Thinking about this a bit more...

PEP 568, if implemented, would make it possible to assign a reasonable semantics to cancel scopes with yield inside them. Basically, the scope would apply to the code that's statically inside the scope, but not to anything outside the generator; if the scope is cancelled/timeout expires while the generator is suspended, then that just means that when the generator is resumed, it'll be in a cancelled state and the next checkpoint will raise Cancelled. (Or if it exits the cancel scope without executing a checkpoint, that's fine too.)

PEP 568 would not make it possible to assign a reasonable semantics to a nursery with a yield inside it – that's intrinsically impossible if we want to keep the guarantee that exceptions in background tasks are propagated promptly, because if a background task crashes while the generator-holding-the-nursery is suspended, what can you do? There's no live stack frame to propagate it into. If we were willing to relax the guarantee to just, exceptions are propagated eventually, and PEP 533 were implemented, then we could allow yield inside nurseries, but neither of those seems likely.

So, maybe we want to we forbid yielding out of nurseries. How can we do that? One idea would be to have PEP 568, use it for cancel scopes, and then for nurseries add an additional feature: the ability to somehow "pin" the Context that's on top of the stack (the one that writes go to), so that if a yield would take us out of that context, then it fails (raises an exception instead of yielding). Then regular cancel scopes would stash their state in the context, and nurseries would additionally pin the context. And inside an @asynccontextmanager function you could still yield out of a nursery, because @asynccontextmanager functions – unlike other async generators – share their context with their caller, so yield there doesn't touch the context stack.

One more thing to consider: what if we decide to disallow yield inside all cancel scopes, not just nurseries? Even the correct semantics for a yield inside a cancel scope are a little confusing; if the timeout expires while the generator is suspended, then nothing happens, until later it's resumed and then boom. Users could conceivably be expecting a more complex semantics, where the timeout clock stops ticking during the yield. Or even if they aren't, then it's pretty weird for the semantics of the generator to depend on how long it was suspended for – that violates encapsulation, and probably isn't very useful.
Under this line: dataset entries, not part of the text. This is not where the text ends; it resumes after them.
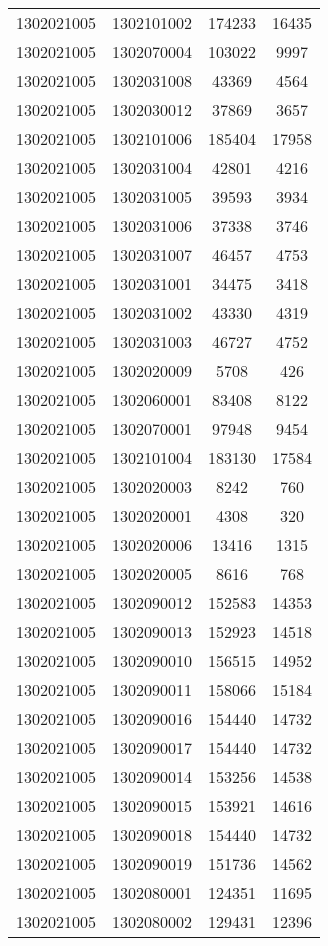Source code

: \begin{longtable}{llcc}
1302021005 & 1302101002 & 174233 & 16435\\
1302021005 & 1302070004 & 103022 & 9997\\
1302021005 & 1302031008 & 43369 & 4564\\
1302021005 & 1302030012 & 37869 & 3657\\
1302021005 & 1302101006 & 185404 & 17958\\
1302021005 & 1302031004 & 42801 & 4216\\
1302021005 & 1302031005 & 39593 & 3934\\
1302021005 & 1302031006 & 37338 & 3746\\
1302021005 & 1302031007 & 46457 & 4753\\
1302021005 & 1302031001 & 34475 & 3418\\
1302021005 & 1302031002 & 43330 & 4319\\
1302021005 & 1302031003 & 46727 & 4752\\
1302021005 & 1302020009 & 5708 & 426\\
1302021005 & 1302060001 & 83408 & 8122\\
1302021005 & 1302070001 & 97948 & 9454\\
1302021005 & 1302101004 & 183130 & 17584\\
1302021005 & 1302020003 & 8242 & 760\\
1302021005 & 1302020001 & 4308 & 320\\
1302021005 & 1302020006 & 13416 & 1315\\
1302021005 & 1302020005 & 8616 & 768\\
1302021005 & 1302090012 & 152583 & 14353\\
1302021005 & 1302090013 & 152923 & 14518\\
1302021005 & 1302090010 & 156515 & 14952\\
1302021005 & 1302090011 & 158066 & 15184\\
1302021005 & 1302090016 & 154440 & 14732\\
1302021005 & 1302090017 & 154440 & 14732\\
1302021005 & 1302090014 & 153256 & 14538\\
1302021005 & 1302090015 & 153921 & 14616\\
1302021005 & 1302090018 & 154440 & 14732\\
1302021005 & 1302090019 & 151736 & 14562\\
1302021005 & 1302080001 & 124351 & 11695\\
1302021005 & 1302080002 & 129431 & 12396\\

\end{longtable}
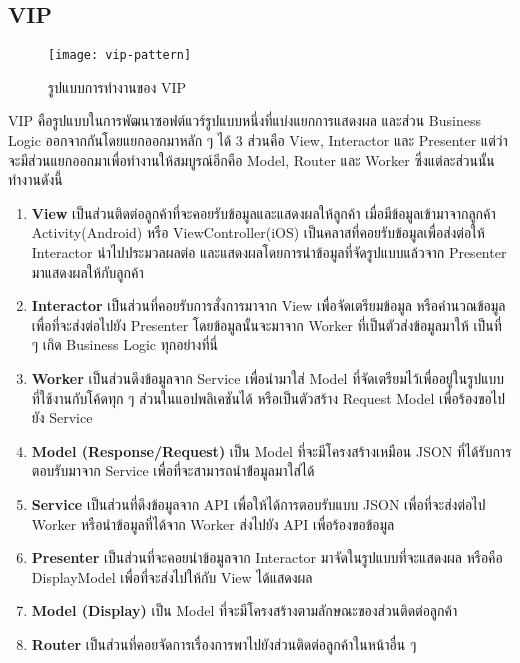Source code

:     \subsection{VIP}
        \begin{figure}[H]
            \centering
            \texttt{[image: vip-pattern]}
            \caption{รูปแบบการทำงานของ VIP}\label{vip-pattern}
        \end{figure}
        VIP คือรูปแบบในการพัฒนาซอฟต์แวร์รูปแบบหนึ่งที่แบ่งแยกการแสดงผล และส่วน Business Logic ออกจากกันโดยแยกออกมาหลัก ๆ ได้ 3 ส่วนคือ View, Interactor และ Presenter แต่ว่าจะมีส่วนแยกออกมาเพื่อทำงานให้สมบูรณ์อีกคือ Model, Router และ Worker
        ซึ่งแต่ละส่วนนั้นทำงานดังนี้
        \begin{enumerate}
            \item \textbf{View} เป็นส่วนติดต่อลูกค้าที่จะคอยรับข้อมูลและแสดงผลให้ลูกค้า เมื่อมีข้อมูลเข้ามาจากลูกค้า Activity(Android) หรือ ViewController(iOS) เป็นคลาสที่คอยรับข้อมูลเพื่อส่งต่อให้ Interactor นำไปประมวลผลต่อ และแสดงผลโดยการนำข้อมูลที่จัดรูปแบบแล้วจาก Presenter มาแสดงผลให้กับลูกค้า
            \item \textbf{Interactor} เป็นส่วนที่คอยรับการสั่งการมาจาก View เพื่อจัดเตรียมข้อมูล หรือคำนวณข้อมูลเพื่อที่จะส่งต่อไปยัง Presenter โดยข้อมูลนั้นจะมาจาก Worker ที่เป็นตัวส่งข้อมูลมาให้ เป็นที่ ๆ เกิด Business Logic ทุกอย่างที่นี่
            \item \textbf{Worker} เป็นส่วนดึงข้อมูลจาก Service เพื่อนำมาใส่ Model ที่จัดเตรียมไว้เพื่ออยู่ในรูปแบบที่ใช้งานกับโค้ดทุก ๆ ส่วนในแอปพลิเคชันได้ หรือเป็นตัวสร้าง Request Model เพื่อร้องขอไปยัง Service
            \item \textbf{Model (Response/Request)} เป็น Model ที่จะมีโครงสร้างเหมือน JSON ที่ได้รับการตอบรับมาจาก Service เพื่อที่จะสามารถนำข่้อมูลมาใส่ได้
            \item \textbf{Service} เป็นส่วนที่ดึงข้อมูลจาก API เพื่อให้ได้การตอบรับแบบ JSON เพื่อที่จะส่งต่อไป Worker หรือนำข้อมูลที่ได้จาก Worker ส่งไปยัง API เพื่อร้องขอข้อมูล
            \item \textbf{Presenter} เป็นส่วนที่จะคอยนำข้อมูลจาก Interactor มาจัดในรูปแบบที่จะแสดงผล หรือคือ DisplayModel เพื่อที่จะส่งไปให้กับ View ได้แสดงผล
            \item \textbf{Model (Display)} เป็น Model ที่จะมีโครงสร้างตามลักษณะของส่วนติดต่อลูกค้า
            \item \textbf{Router} เป็นส่วนที่คอยจัดการเรื่องการพาไปยังส่วนติดต่อลูกค้าในหน้าอื่น ๆ
        \end{enumerate}

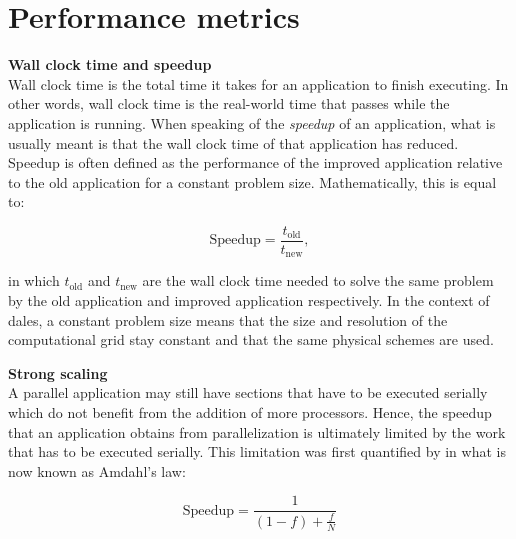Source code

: \section{Performance metrics}

\noindent \textbf{Wall clock time and speedup} \\
Wall clock time is the total time it takes for an application to finish executing. In other words, wall clock time is the real-world time that passes while the application is running. When speaking of the \emph{speedup} of an application, what is usually meant is that the wall clock time of that application has reduced. Speedup is often defined as the performance of the improved application relative to the old application for a constant problem size. Mathematically, this is equal to:

\begin{equation}
    \text{Speedup} = \frac{t_{\text{old}}}{t_{\text{new}}},
    \label{eq:speedup}
\end{equation}

in which $t_{\text{old}}$ and $t_{\text{new}}$ are the wall clock time needed to solve the same problem by the old application and improved application respectively. In the context of \acrshort{dales}, a constant problem size means that the size and resolution of the computational grid stay constant and that the same physical schemes are used.

\medskip

\noindent \textbf{Strong scaling} \\
A parallel application may still have sections that have to be executed serially which do not benefit from the addition of more processors. Hence, the speedup that an application obtains from parallelization is ultimately limited by the work that has to be executed serially. This limitation was first quantified by \citet{amdahlValiditySingleProcessor1967} in what is now known as Amdahl's law: 

\begin{equation}
    \text{Speedup} = \frac{1}{(1-f) + \displaystyle \frac{f}{N}}
    \label{eq:amdahls_law}
\end{equation}

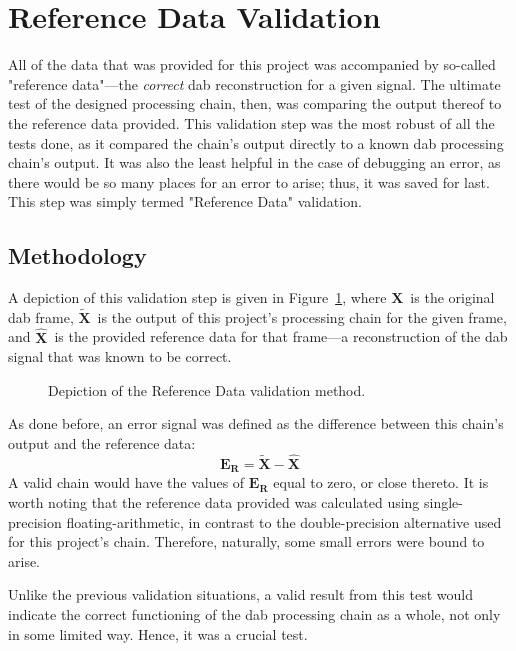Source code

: \documentclass[class=report,11pt,crop=false]{standalone}
\begin{document}
\section{Reference Data Validation}
All of the data that was provided for this project was accompanied by so-called "reference data"---the \emph{correct} \gls{dab} reconstruction for a given signal. The ultimate test of the designed processing chain, then, was comparing the output thereof to the reference data provided. This validation step was the most robust of all the tests done, as it compared the chain's output directly to a known \gls{dab} processing chain's output. It was also the least helpful in the case of debugging an error, as there would be so many places for an error to arise; thus, it was saved for last.  This step was simply termed "Reference Data" validation.

\subsection{Methodology}
A depiction of this validation step is given in Figure~\ref{fig:reference-data-validation}, where \(\mathbf{X}\)~is the original \gls{dab} frame, \(\mathbf{\tilde{X}}\)~is the output of this project's processing chain for the given frame, and \(\mathbf{\hat{X}}\)~is the provided reference data for that frame---a reconstruction of the \gls{dab} signal that was known to be correct.

\begin{figure}[htbp]
  \centering
  \captionsetup{type=figure}
  \def\svgwidth{\linewidth}
  { %
      }
  \caption{Depiction of the Reference Data validation method.}
  \label{fig:reference-data-validation}
\end{figure}

As done before, an error signal was defined as the difference between this chain's output and the reference data:
\begin{equation}
  \mathbf{E_R} = \mathbf{\tilde{X}} - \mathbf{\hat{X}}
\end{equation}
A valid chain would have the values of \(\mathbf{E_R}\) equal to zero, or close thereto. It is worth noting that the reference data provided was calculated using single-precision floating-arithmetic, in contrast to the double-precision alternative used for this project's chain. Therefore, naturally, some small errors were bound to arise.

Unlike the previous validation situations, a valid result from this test would indicate the correct functioning of the \gls{dab} processing chain as a whole, not only in some limited way. Hence, it was a crucial test.
\end{document}

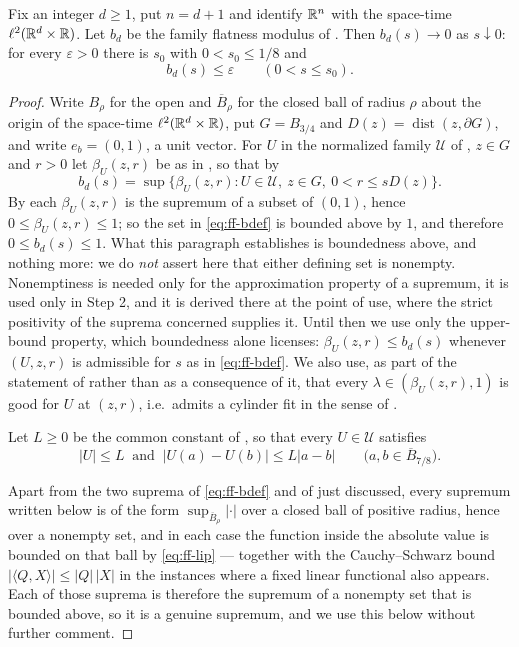 \begin{lemma}
Fix an integer $d\ge1$, put $n=d+1$ and identify $\R^n$ with the space-time
$\ell^2(\R^d\times\R)$. Let $b_d$ be the family flatness modulus of
. Then $b_d(s)\to0$ as $s\downarrow0$: for every
$\varepsilon>0$ there is $s_0$ with $0<s_0\le1/8$ and
\[
  b_d(s)\le\varepsilon\qquad(0<s\le s_0).
\]
\end{lemma}
\begin{proof}
Write $B_\rho$ for the open and $\overline B_\rho$ for the closed ball of radius
$\rho$ about the origin of the space-time $\ell^2(\R^d\times\R)$, put
$G=B_{3/4}$ and $D(z)=\operatorname{dist}(z,\partial G)$, and write
$e_b=(0,1)$, a unit vector. For $U$ in the normalized family $\mathcal U$ of
, $z\in G$ and $r>0$ let $\beta_U(z,r)$ be as in
, so that by 
\begin{equation}\label{eq:ff-bdef}
  b_d(s)=\sup\bigl\{\beta_U(z,r):U\in\mathcal U,\ z\in G,\ 0<r\le sD(z)\bigr\}.
\end{equation}
By  each $\beta_U(z,r)$ is the supremum of a subset of
$(0,1)$, hence $0\le\beta_U(z,r)\le1$; so the set in \eqref{eq:ff-bdef} is
bounded above by $1$, and therefore $0\le b_d(s)\le1$. What this paragraph
establishes is boundedness above, and nothing more: we do \emph{not} assert here
that either defining set is nonempty. Nonemptiness is needed only for the
approximation property of a supremum, it is used only in Step 2, and it is
derived there at the point of use, where the strict positivity of the suprema
concerned supplies it. Until then we use only the upper-bound property, which
boundedness alone licenses: $\beta_U(z,r)\le b_d(s)$ whenever $(U,z,r)$ is
admissible for $s$ as in \eqref{eq:ff-bdef}. We also use, as part of the
statement of  rather than as a consequence of it, that
every $\lambda\in(\beta_U(z,r),1)$ is good for $U$ at $(z,r)$, i.e.\ admits a
cylinder fit in the sense of .

Let $L\ge0$ be the common constant of , so
that every $U\in\mathcal U$ satisfies
\begin{equation}\label{eq:ff-lip}
  |U|\le L\ \text{ and }\
  |U(a)-U(b)|\le L|a-b|\qquad\bigl(a,b\in\overline B_{7/8}\bigr).
\end{equation}

Apart from the two suprema of \eqref{eq:ff-bdef} and of 
just discussed, every supremum written below is of the form
$\sup_{\overline B_\rho}|\cdot|$ over a closed ball of positive radius, hence
over a nonempty set, and in each case the function inside the absolute value is
bounded on that ball by \eqref{eq:ff-lip} --- together with the Cauchy--Schwarz
bound $|\langle Q,X\rangle|\le|Q|\,|X|$ in the instances where a fixed linear
functional also appears. Each of those suprema is therefore the supremum of a
nonempty set that is bounded above, so it is a genuine supremum, and we use this
below without further comment.


\end{proof}
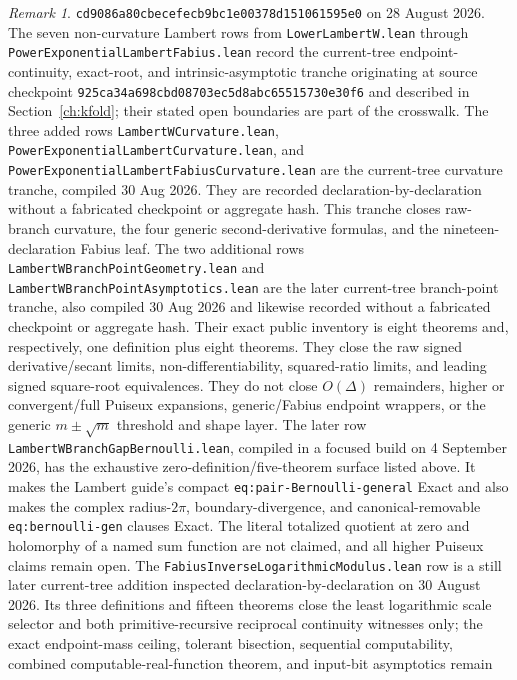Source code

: \documentclass[11pt,oneside]{article}
\theoremstyle{definition}
\theoremstyle{remark}
\newtheorem{remark}[theorem]{Remark}
\begin{document}
\begin{remark}
\nolinkurl{cd9086a80cbecefecb9bc1e00378d151061595e0} on 28 August 2026.
The seven non-curvature Lambert rows from \nolinkurl{LowerLambertW.lean}
through \nolinkurl{PowerExponentialLambertFabius.lean} record the
current-tree endpoint-continuity, exact-root, and intrinsic-asymptotic
tranche originating at source checkpoint
\nolinkurl{925ca34a698cbd08703ec5d8abc65515730e30f6} and described in
Section~\ref{ch:kfold}; their stated open boundaries are part of the
crosswalk.  The three added rows
\nolinkurl{LambertWCurvature.lean},
\nolinkurl{PowerExponentialLambertCurvature.lean}, and
\nolinkurl{PowerExponentialLambertFabiusCurvature.lean} are the current-tree
curvature tranche, compiled 30 Aug 2026.  They are recorded
declaration-by-declaration without a fabricated checkpoint or aggregate
hash.  This tranche closes raw-branch curvature, the four generic
second-derivative formulas, and the nineteen-declaration Fabius leaf.
The two additional rows
\nolinkurl{LambertWBranchPointGeometry.lean} and
\nolinkurl{LambertWBranchPointAsymptotics.lean} are the later current-tree
branch-point tranche, also compiled 30 Aug 2026 and likewise recorded
without a fabricated checkpoint or aggregate hash.  Their exact public
inventory is eight theorems and, respectively, one definition plus eight
theorems.  They close the raw signed derivative/secant limits,
non-differentiability, squared-ratio limits, and leading signed square-root
equivalences.  They do not close \(O(\Delta)\) remainders, higher or
convergent/full Puiseux expansions, generic/Fabius endpoint wrappers, or
the generic \(m\mathbin{\pm}\sqrt m\) threshold and shape layer.
The later row
\nolinkurl{LambertWBranchGapBernoulli.lean}, compiled in a focused build on
4 September 2026, has the exhaustive zero-definition/five-theorem surface
listed above.  It makes the Lambert guide's compact
\nolinkurl{eq:pair-Bernoulli-general} Exact and also makes the complex
radius-\(2\pi\), boundary-divergence, and canonical-removable
\nolinkurl{eq:bernoulli-gen} clauses Exact.  The literal totalized quotient at
zero and holomorphy of a named sum function are not claimed, and all higher
Puiseux claims remain open.
The \nolinkurl{FabiusInverseLogarithmicModulus.lean} row is a still later
current-tree addition inspected declaration-by-declaration on 30 August 2026.
Its three definitions and fifteen theorems close the least logarithmic scale
selector and both primitive-recursive reciprocal continuity witnesses only;
the exact endpoint-mass ceiling, tolerant bisection, sequential computability,
combined computable-real-function theorem, and input-bit asymptotics remain

\end{remark}
\end{document}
If that's what we want to do, then we don't need to tie to it PEP 568-style nested contexts. The reason why tying them together is attractive is that PEP 568-style nested contexts need to have a special case to handle @contextmanager and @asynccontextmanager, and the no-yield-in-nursery rules need the exact same special case, so maybe we can combine the special cases. But we can also imagine adding the no-yield-in-nursery feature more directly, and decoupling the whole thing from PEP 568.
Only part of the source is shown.